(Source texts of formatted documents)

--- START ---

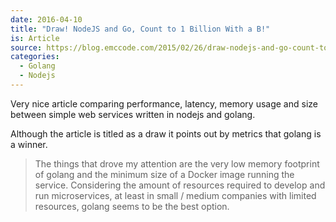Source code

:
 ```yaml
---
date: 2016-04-10
title: "Draw! NodeJS and Go, Count to 1 Billion With a B!"
is: Article
source: https://blog.emccode.com/2015/02/26/draw-nodejs-and-go-count-to-1-billlion-with-a-b/
categories:
  - Golang
  - Nodejs
---
```


Very nice article comparing performance, latency, memory usage and size between
simple web services written in nodejs and golang.

Although the article is titled as a draw it points out by metrics that golang is
a winner.

> The things that drove my attention are the very low memory footprint of golang
> and the minimum size of a Docker image running the service. Considering the
> amount of resources required to develop and run microservices, at least in
> small / medium companies with limited resources, golang seems to be the best
> option.

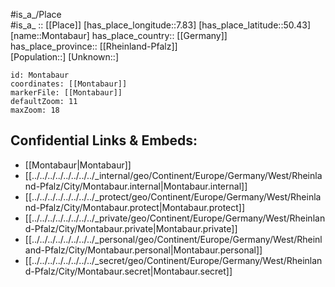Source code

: ﻿---
location: [50.43,7.83] 
mapzoom: [7,12] 
mapmarker: city 
type: City
tags:
- geo/City


SpocWebEntityId: 32560
isDeleted: false
confidential: public

---
#is_a_/Place  
#is_a_ :: [[Place]] 
[has_place_longitude::7.83] 
[has_place_latitude::50.43] 
[name::Montabaur] 
has_place_country:: [[Germany]]  
has_place_province:: [[Rheinland-Pfalz]]  
[Population::] 
[Unknown::] 


```leaflet
id: Montabaur
coordinates: [[Montabaur]] 
markerFile: [[Montabaur]] 
defaultZoom: 11 
maxZoom: 18
```


## Confidential Links & Embeds: 
- [[Montabaur|Montabaur]]  
- [[../../../../../../../../_internal/geo/Continent/Europe/Germany/West/Rheinland-Pfalz/City/Montabaur.internal|Montabaur.internal]] 
- [[../../../../../../../../_protect/geo/Continent/Europe/Germany/West/Rheinland-Pfalz/City/Montabaur.protect|Montabaur.protect]] 
- [[../../../../../../../../_private/geo/Continent/Europe/Germany/West/Rheinland-Pfalz/City/Montabaur.private|Montabaur.private]] 
- [[../../../../../../../../_personal/geo/Continent/Europe/Germany/West/Rheinland-Pfalz/City/Montabaur.personal|Montabaur.personal]] 
- [[../../../../../../../../_secret/geo/Continent/Europe/Germany/West/Rheinland-Pfalz/City/Montabaur.secret|Montabaur.secret]] 
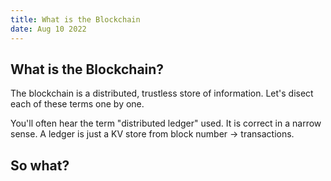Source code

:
 ```yaml
---
title: What is the Blockchain
date: Aug 10 2022
---
```


## What is the Blockchain?

The blockchain is a distributed, trustless store of information.
Let's disect each of these terms one by one.

You'll often hear the term "distributed ledger" used.
It is correct in a narrow sense.
A ledger is just a KV store from block number -> transactions.

## So what?
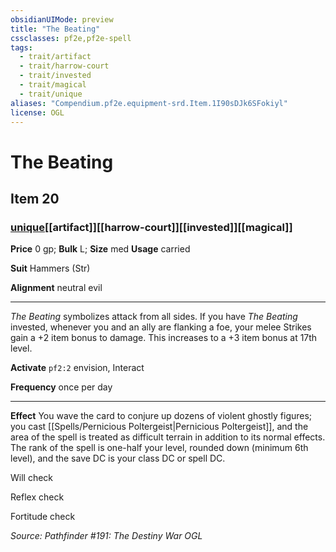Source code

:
 ```yaml
---
obsidianUIMode: preview
title: "The Beating"
cssclasses: pf2e,pf2e-spell
tags:
  - trait/artifact
  - trait/harrow-court
  - trait/invested
  - trait/magical
  - trait/unique
aliases: "Compendium.pf2e.equipment-srd.Item.1I90sDJk6SFokiyl"
license: OGL
---
```

# The Beating
## Item 20
### [unique](unique "Unique Rarity Trait")[[artifact]][[harrow-court]][[invested]][[magical]]


**Price** 0 gp; 
**Bulk** L; **Size** med
**Usage** carried

**Suit** Hammers (Str)

**Alignment** neutral evil

* * *

_The Beating_ symbolizes attack from all sides. If you have _The Beating_ invested, whenever you and an ally are flanking a foe, your melee Strikes gain a +2 item bonus to damage. This increases to a +3 item bonus at 17th level.

**Activate** `pf2:2` envision, Interact

**Frequency** once per day

* * *

**Effect** You wave the card to conjure up dozens of violent ghostly figures; you cast [[Spells/Pernicious Poltergeist|Pernicious Poltergeist]], and the area of the spell is treated as difficult terrain in addition to its normal effects. The rank of the spell is one-half your level, rounded down (minimum 6th level), and the save DC is your class DC or spell DC.

Will check

Reflex check

Fortitude check

*Source: Pathfinder #191: The Destiny War*
*OGL*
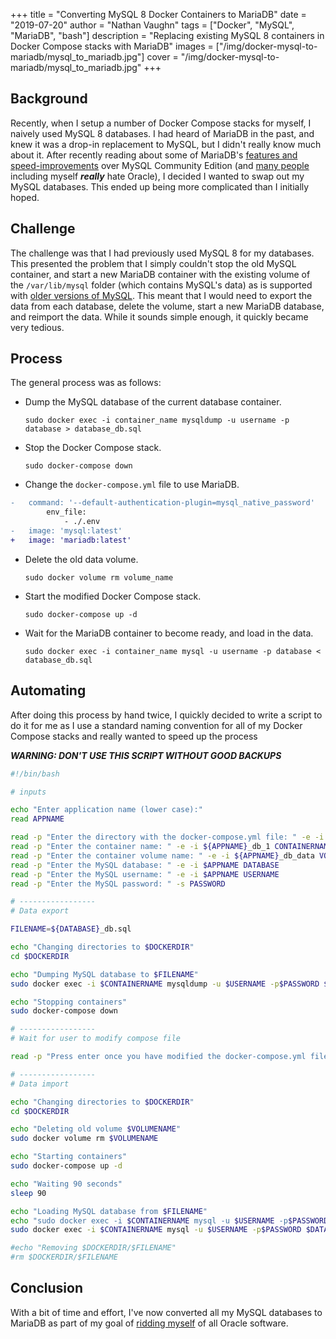 +++
title = "Converting MySQL 8 Docker Containers to MariaDB"
date = "2019-07-20"
author = "Nathan Vaughn"
tags = ["Docker", "MySQL", "MariaDB", "bash"]
description = "Replacing existing MySQL 8 containers in Docker Compose stacks with MariaDB"
images = ["/img/docker-mysql-to-mariadb/mysql_to_mariadb.jpg"]
cover = "/img/docker-mysql-to-mariadb/mysql_to_mariadb.jpg"
+++

## Background

Recently, when I setup a number of Docker Compose stacks for myself, I naively
used MySQL 8 databases. I had heard of MariaDB in the past, and knew it was a
drop-in replacement to MySQL, but I didn't really know much about it.
After recently reading about some of MariaDB's
[features and speed-improvements](https://mariadb.com/kb/en/library/mariadb-vs-mysql-features/)
over MySQL Community Edition
(and [many people](https://www.reddit.com/r/sysadmin/search/?q=flair_name%3A%22Rant%22%20oracle&restrict_sr=1)
including myself **_really_** hate Oracle),
I decided I wanted to swap out my MySQL databases.
This ended up being more complicated than I initially hoped.

## Challenge

The challenge was that I had previously used MySQL 8 for my databases.
This presented the problem that I simply couldn't stop the old MySQL container,
and start a new MariaDB container with the existing volume of the `/var/lib/mysql`
folder (which contains MySQL's data) as is supported
with [older versions of MySQL](https://mariadb.com/kb/en/library/upgrading-from-mysql-to-mariadb/).
This meant that I would need to export the data from each database, delete the volume,
start a new MariaDB database, and reimport the data. While it sounds simple enough,
it quickly became very tedious.

## Process

The general process was as follows:

- Dump the MySQL database of the current database container.

  `sudo docker exec -i container_name mysqldump -u username -p database > database_db.sql`

- Stop the Docker Compose stack.

  `sudo docker-compose down`

- Change the `docker-compose.yml` file to use MariaDB.

```diff
-   command: '--default-authentication-plugin=mysql_native_password'
        env_file:
            - ./.env
-   image: 'mysql:latest'
+   image: 'mariadb:latest'
```

- Delete the old data volume.

  `sudo docker volume rm volume_name`

- Start the modified Docker Compose stack.

  `sudo docker-compose up -d`

- Wait for the MariaDB container to become ready, and load in the data.

  `sudo docker exec -i container_name mysql -u username -p database < database_db.sql`

## Automating

After doing this process by hand twice, I quickly decided to write a script to do it
for me as I use a standard naming convention for all of my Docker Compose stacks and really
wanted to speed up the process

**_WARNING: DON'T USE THIS SCRIPT WITHOUT GOOD BACKUPS_**

```bash
#!/bin/bash

# inputs

echo "Enter application name (lower case):"
read APPNAME

read -p "Enter the directory with the docker-compose.yml file: " -e -i `pwd`/$APPNAME DOCKERDIR
read -p "Enter the container name: " -e -i ${APPNAME}_db_1 CONTAINERNAME
read -p "Enter the container volume name: " -e -i ${APPNAME}_db_data VOLUMENAME
read -p "Enter the MySQL database: " -e -i $APPNAME DATABASE
read -p "Enter the MySQL username: " -e -i $APPNAME USERNAME
read -p "Enter the MySQL password: " -s PASSWORD

# -----------------
# Data export

FILENAME=${DATABASE}_db.sql

echo "Changing directories to $DOCKERDIR"
cd $DOCKERDIR

echo "Dumping MySQL database to $FILENAME"
sudo docker exec -i $CONTAINERNAME mysqldump -u $USERNAME -p$PASSWORD $DATABASE > $FILENAME

echo "Stopping containers"
sudo docker-compose down

# -----------------
# Wait for user to modify compose file

read -p "Press enter once you have modified the docker-compose.yml file"

# -----------------
# Data import

echo "Changing directories to $DOCKERDIR"
cd $DOCKERDIR

echo "Deleting old volume $VOLUMENAME"
sudo docker volume rm $VOLUMENAME

echo "Starting containers"
sudo docker-compose up -d

echo "Waiting 90 seconds"
sleep 90

echo "Loading MySQL database from $FILENAME"
echo "sudo docker exec -i $CONTAINERNAME mysql -u $USERNAME -p$PASSWORD $DATABASE < $FILENAME"
sudo docker exec -i $CONTAINERNAME mysql -u $USERNAME -p$PASSWORD $DATABASE < $FILENAME

#echo "Removing $DOCKERDIR/$FILENAME"
#rm $DOCKERDIR/$FILENAME
```

## Conclusion

With a bit of time and effort, I've now converted all my MySQL databases to MariaDB
as part of my goal of [ridding myself](https://www.cnbc.com/2018/08/01/amazon-plans-to-move-off-oracle-software-by-early-2020.html) of all Oracle software.
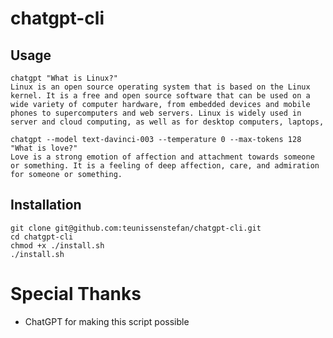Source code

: # chatgpt-cli

## Usage
```shell
chatgpt "What is Linux?"
Linux is an open source operating system that is based on the Linux kernel. It is a free and open source software that can be used on a wide variety of computer hardware, from embedded devices and mobile phones to supercomputers and web servers. Linux is widely used in server and cloud computing, as well as for desktop computers, laptops,

chatgpt --model text-davinci-003 --temperature 0 --max-tokens 128 "What is love?"
Love is a strong emotion of affection and attachment towards someone or something. It is a feeling of deep affection, care, and admiration for someone or something.
```

## Installation
```shell
git clone git@github.com:teunissenstefan/chatgpt-cli.git
cd chatgpt-cli
chmod +x ./install.sh
./install.sh
```

# Special Thanks
 - ChatGPT for making this script possible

--- END ---

=== About this exercise ===
Once the line with "Very nice article" is found above, transcribe each line from it through the line with "isDeleted: false", exactly, and omit the pictures.

=== Worked solution ===
Very nice article comparing performance, latency, memory usage and size between
simple web services written in nodejs and golang.

Although the article is titled as a draw it points out by metrics that golang is
a winner.

> The things that drove my attention are the very low memory footprint of golang
> and the minimum size of a Docker image running the service. Considering the
> amount of resources required to develop and run microservices, at least in
> small / medium companies with limited resources, golang seems to be the best
> option.

Source code

: ﻿---
location: [50.43,7.83] 
mapzoom: [7,12] 
mapmarker: city 
type: City
tags:
- geo/City


SpocWebEntityId: 32560
isDeleted: false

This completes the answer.